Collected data
-.-.-

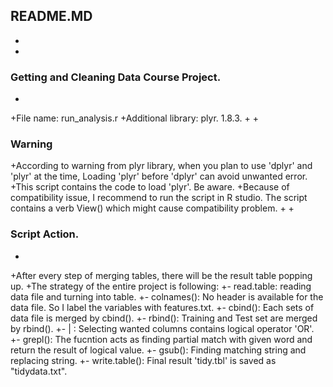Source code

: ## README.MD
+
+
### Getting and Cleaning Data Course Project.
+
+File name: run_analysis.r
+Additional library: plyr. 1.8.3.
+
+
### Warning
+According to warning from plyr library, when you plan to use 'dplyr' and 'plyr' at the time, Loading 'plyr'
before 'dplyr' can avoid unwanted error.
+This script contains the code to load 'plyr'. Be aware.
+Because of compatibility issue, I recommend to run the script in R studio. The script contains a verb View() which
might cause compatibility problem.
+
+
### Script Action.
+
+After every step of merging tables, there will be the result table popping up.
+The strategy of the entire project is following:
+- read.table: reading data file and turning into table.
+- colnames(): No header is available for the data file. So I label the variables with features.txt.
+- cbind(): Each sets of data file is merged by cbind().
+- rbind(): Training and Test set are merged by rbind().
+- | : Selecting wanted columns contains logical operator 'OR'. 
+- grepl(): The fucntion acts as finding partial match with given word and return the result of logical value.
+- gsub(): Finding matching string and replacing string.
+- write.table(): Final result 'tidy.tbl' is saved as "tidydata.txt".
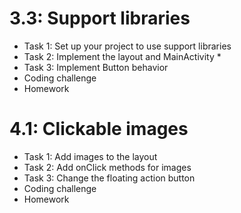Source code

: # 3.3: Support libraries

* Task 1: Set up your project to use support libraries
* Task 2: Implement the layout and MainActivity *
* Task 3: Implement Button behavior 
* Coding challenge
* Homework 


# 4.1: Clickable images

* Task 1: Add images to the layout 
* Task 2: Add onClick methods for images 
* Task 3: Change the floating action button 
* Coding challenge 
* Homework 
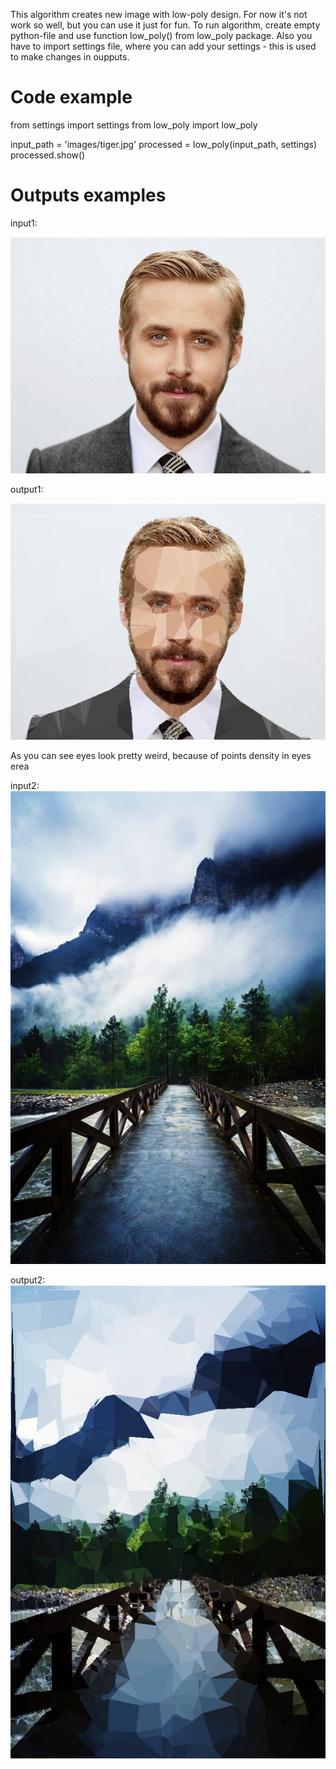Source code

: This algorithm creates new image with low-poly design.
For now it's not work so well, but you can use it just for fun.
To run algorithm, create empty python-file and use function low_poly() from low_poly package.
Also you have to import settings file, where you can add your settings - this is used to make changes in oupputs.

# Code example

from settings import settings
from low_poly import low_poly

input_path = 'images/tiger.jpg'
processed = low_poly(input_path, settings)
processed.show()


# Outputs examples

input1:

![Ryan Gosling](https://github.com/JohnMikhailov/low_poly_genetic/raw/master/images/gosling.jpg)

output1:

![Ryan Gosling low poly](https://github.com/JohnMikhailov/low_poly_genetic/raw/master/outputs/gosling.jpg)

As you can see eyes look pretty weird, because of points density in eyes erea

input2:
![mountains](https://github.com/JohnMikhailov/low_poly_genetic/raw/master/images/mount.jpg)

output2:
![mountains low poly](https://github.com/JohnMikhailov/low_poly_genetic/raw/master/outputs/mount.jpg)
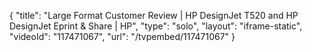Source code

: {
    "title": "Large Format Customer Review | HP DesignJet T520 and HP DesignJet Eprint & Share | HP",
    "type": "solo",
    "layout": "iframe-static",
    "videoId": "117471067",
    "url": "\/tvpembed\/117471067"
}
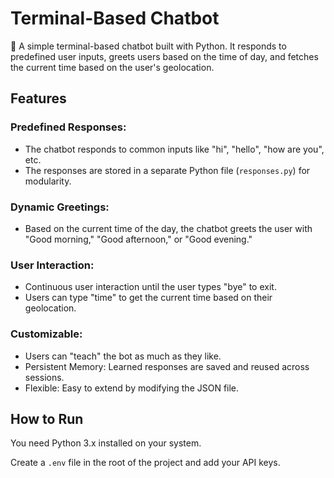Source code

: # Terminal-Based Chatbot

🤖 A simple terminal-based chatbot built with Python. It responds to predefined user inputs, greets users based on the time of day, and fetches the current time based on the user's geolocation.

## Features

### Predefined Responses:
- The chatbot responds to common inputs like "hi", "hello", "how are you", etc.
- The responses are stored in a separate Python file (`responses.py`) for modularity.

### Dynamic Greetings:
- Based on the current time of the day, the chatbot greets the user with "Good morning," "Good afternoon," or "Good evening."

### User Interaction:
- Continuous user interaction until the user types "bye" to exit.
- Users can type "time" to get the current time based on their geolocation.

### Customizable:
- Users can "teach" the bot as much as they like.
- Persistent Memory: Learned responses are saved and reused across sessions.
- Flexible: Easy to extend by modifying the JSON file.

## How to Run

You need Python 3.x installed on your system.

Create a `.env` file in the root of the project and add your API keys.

-.-.-

Write the data above out again exactly, every line of it, and exclude the pictures.

YOUR SOLUTION:
Source code

: ## README.MD
+
+
### Getting and Cleaning Data Course Project.
+
+File name: run_analysis.r
+Additional library: plyr. 1.8.3.
+
+
### Warning
+According to warning from plyr library, when you plan to use 'dplyr' and 'plyr' at the time, Loading 'plyr'
before 'dplyr' can avoid unwanted error.
+This script contains the code to load 'plyr'. Be aware.
+Because of compatibility issue, I recommend to run the script in R studio. The script contains a verb View() which
might cause compatibility problem.
+
+
### Script Action.
+
+After every step of merging tables, there will be the result table popping up.
+The strategy of the entire project is following:
+- read.table: reading data file and turning into table.
+- colnames(): No header is available for the data file. So I label the variables with features.txt.
+- cbind(): Each sets of data file is merged by cbind().
+- rbind(): Training and Test set are merged by rbind().
+- | : Selecting wanted columns contains logical operator 'OR'. 
+- grepl(): The fucntion acts as finding partial match with given word and return the result of logical value.
+- gsub(): Finding matching string and replacing string.
+- write.table(): Final result 'tidy.tbl' is saved as "tidydata.txt".
Source code

: # 3.3: Support libraries

* Task 1: Set up your project to use support libraries
* Task 2: Implement the layout and MainActivity *
* Task 3: Implement Button behavior 
* Coding challenge
* Homework 


# 4.1: Clickable images

* Task 1: Add images to the layout 
* Task 2: Add onClick methods for images 
* Task 3: Change the floating action button 
* Coding challenge 
* Homework 
Source code

: This algorithm creates new image with low-poly design.
For now it's not work so well, but you can use it just for fun.
To run algorithm, create empty python-file and use function low_poly() from low_poly package.
Also you have to import settings file, where you can add your settings - this is used to make changes in oupputs.

# Code example

from settings import settings
from low_poly import low_poly

input_path = 'images/tiger.jpg'
processed = low_poly(input_path, settings)
processed.show()


# Outputs examples

input1:

![Ryan Gosling](https://github.com/JohnMikhailov/low_poly_genetic/raw/master/images/gosling.jpg)

output1:

![Ryan Gosling low poly](https://github.com/JohnMikhailov/low_poly_genetic/raw/master/outputs/gosling.jpg)

As you can see eyes look pretty weird, because of points density in eyes erea

input2:
![mountains](https://github.com/JohnMikhailov/low_poly_genetic/raw/master/images/mount.jpg)

output2:
![mountains low poly](https://github.com/JohnMikhailov/low_poly_genetic/raw/master/outputs/mount.jpg)
Source code

: {
    "title": "Large Format Customer Review | HP DesignJet T520 and HP DesignJet Eprint & Share | HP",
    "type": "solo",
    "layout": "iframe-static",
    "videoId": "117471067",
    "url": "\/tvpembed\/117471067"
}
Source code

: # Terminal-Based Chatbot

🤖 A simple terminal-based chatbot built with Python. It responds to predefined user inputs, greets users based on the time of day, and fetches the current time based on the user's geolocation.

## Features

### Predefined Responses:
- The chatbot responds to common inputs like "hi", "hello", "how are you", etc.
- The responses are stored in a separate Python file (`responses.py`) for modularity.

### Dynamic Greetings:
- Based on the current time of the day, the chatbot greets the user with "Good morning," "Good afternoon," or "Good evening."

### User Interaction:
- Continuous user interaction until the user types "bye" to exit.
- Users can type "time" to get the current time based on their geolocation.

### Customizable:
- Users can "teach" the bot as much as they like.
- Persistent Memory: Learned responses are saved and reused across sessions.
- Flexible: Easy to extend by modifying the JSON file.

## How to Run

You need Python 3.x installed on your system.

Create a `.env` file in the root of the project and add your API keys.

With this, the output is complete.